Amani Itakuya #16: Leadership Renewal for a Sustainable Peace in Eastern Congo

Leadership Renewal for a Sustainable Peace in Eastern Congo   

Robert Falay


If I was asked, as a Congolese, to point out the cause of the ongoing instability in eastern Congo, my answer would be without hesitation the lack of strong, competent and visionary leadership. For decades the Congolese government has been totally absent from its most fundamental duty, which is to ensure people and property safety within the borders.

Without undermining other undisputed roots of the Congolese crisis such as the brutal legacy of colonialism, Mobutu’s dictatorship, the international community’s failure to respond adequately to the fallout from the Rwandan genocide, illicit control over rich mineral resources, corruption, etc. many scholars, practitioners, analysts, advocates as well as Congolese citizens are of the opinion that the leadership deficit has been the most serious stumbling block for a sustainable peace and security in the eastern Congo.
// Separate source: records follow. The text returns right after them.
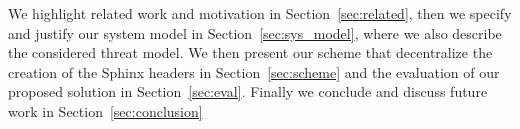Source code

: We highlight related work and motivation in Section~\ref{sec:related}, then we specify and justify our system model in Section~\ref{sec:sys_model}, where we also describe the considered threat model. We then present our scheme that decentralize the creation of the Sphinx headers in Section~\ref{sec:scheme} and the evaluation of our proposed solution in Section~\ref{sec:eval}. Finally we conclude and discuss future work in Section~\ref{sec:conclusion}
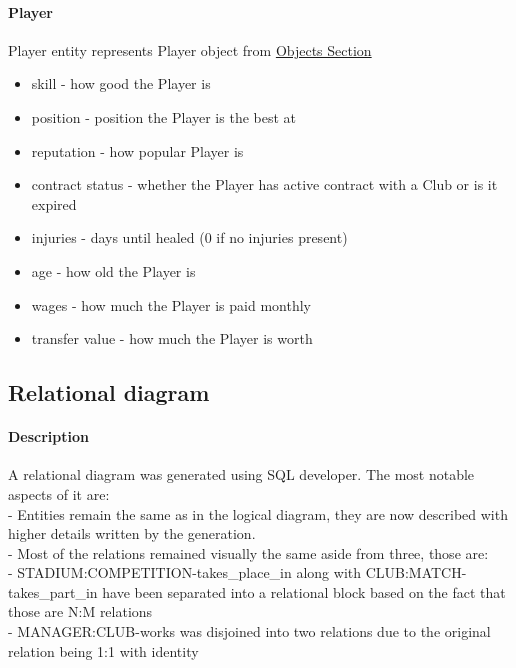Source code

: \documentclass{report}
\begin{document}
\paragraph{Player}
Player entity represents Player object from \hyperref[Objects Section]{Objects Section}
\begin{itemize}
    \item skill - how good the Player is
    \item position - position the Player is the best at
    \item reputation - how popular Player is
    \item contract status - whether the Player has active contract with a Club or is it expired
    \item injuries - days until healed (0 if no injuries present)
    \item age - how old the Player is
    \item wages - how much the Player is paid monthly
    \item transfer value - how much the Player is worth
\end{itemize}

\subsection{Relational diagram}
\paragraph{Description}
A relational diagram was generated using SQL developer. The most notable aspects of it are:\\
- Entities remain the same as in the logical diagram, they are now described with higher details written by the generation.\\
- Most of the relations remained visually the same aside from three, those are:\\
- STADIUM:COMPETITION-takes\_place\_in along with CLUB:MATCH-takes\_part\_in have been separated into a relational block based on the fact that those are N:M relations\\
- MANAGER:CLUB-works was disjoined into two relations due to the original relation being 1:1 with identity
\end{document}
Consider the numerous efforts that have been made towards peace: the US government decision to suspend military aid to Rwanda for backing M23, the 11+4 peace accord sponsored by African Union, the US Dodd-Frank Act for transparency in mineral trade, UN Security Council resolutions modifying the UN peacekeeping mission mandate, US Senate hearings on Congo, Kampala talks between the Congolese government and M23, Congolese Security Sector Reform Plans supported by the European Union, the International Criminal Court’s prosecutions against Congolese warlords, latest political talks in Kinshasa.

Why has none of these efforts improved safety in eastern Congo? Why do people continue to face the unspeakable, massive killing, displacement, sexual violence, hunger, and lack of access to basic needs? The answer lies in the leadership deficit.

While the forgoing efforts are not inherently improper, they become fruitless when built in collaboration with an incompetent and unethical leadership. Any plan for a strong Congolese army for instance, cannot be successful when applied through a government, which encourages corruption and impunity. The same is true with electoral system reform when those in charge of organising the elections are not ready to play fair.

The renewal of Congolese leadership based in competence, ethics, meritocracy and vision should be the first step of any peacebuilding efforts in Congo. Obviously, such analysis raises the question of how to get to a successful change of leadership. The answer could be found in the Congolese youth inside and outside the borders who need to be empowered and organised in a strong movement able of conducting a peaceful revolution. And the Congolese advocacy in America and other western countries such as Canada, France, and England can play a key role in achieving that goal.

The ultimate solutions to Congo’s problems though, including the lack of peace in the east, are in the hands of Congolese themselves who desperately need an independent and honest leadership capable of uniting the nation through reconciliation and leading the country to democracy and good governance.


Robert Falay is a Congolese lawyer and human rights activist working on justice for victims of human rights abuses in DRC.

3 Responses to “Amani Itakuya #16: Leadership Renewal for a Sustainable Peace in Eastern Congo”
  1. ethuin says:

    Thanks Gracia for your frequent and interesting comments. Would you also like to make a contribution? Let me know, thanks.

  2. graciak says:

    I share the view and the analysis concerning the lack of visionary leadership and its consequences on the country situation. However, when is true that our leaders are incompetent, corrupt … we should also as citizen take our part of responsibility in the fiasco.
    I quite share the opinion of Ory Okolloh (a Kenyan activist) when she says that “leaders are reflection of one society.” What’s about our society generating leaders that we don’t like? And how can we do to change that?
    She said and I so agree with her: accountability stems from demand!
    We need to start being inquisitive about the action of our leaders. Hold them accountable, ask questions, track their performance…
    How to do that in a country ravaged by rampant nepotism and clientelism, without functioning institutions?
    I think we should revive civic education
    We can also take inspiration from outside. Kenya for example with Mzalendo project, it is a website referencing the profile of Kenyan MPs, their questions to parliament …. It is a tool to hold accountable MPs, track their actions, ….
    I know this is probably not an universal cure but we have to find ways to start acting as real citizen and not just passive observer in our own country.

  3. Anand Upadhyaya says:

    This article is concise and to the point. You have to have a solid foundation for peace and progress or the structure will collapse. I’d love to hear more thoughts on how to improve the leadership issue.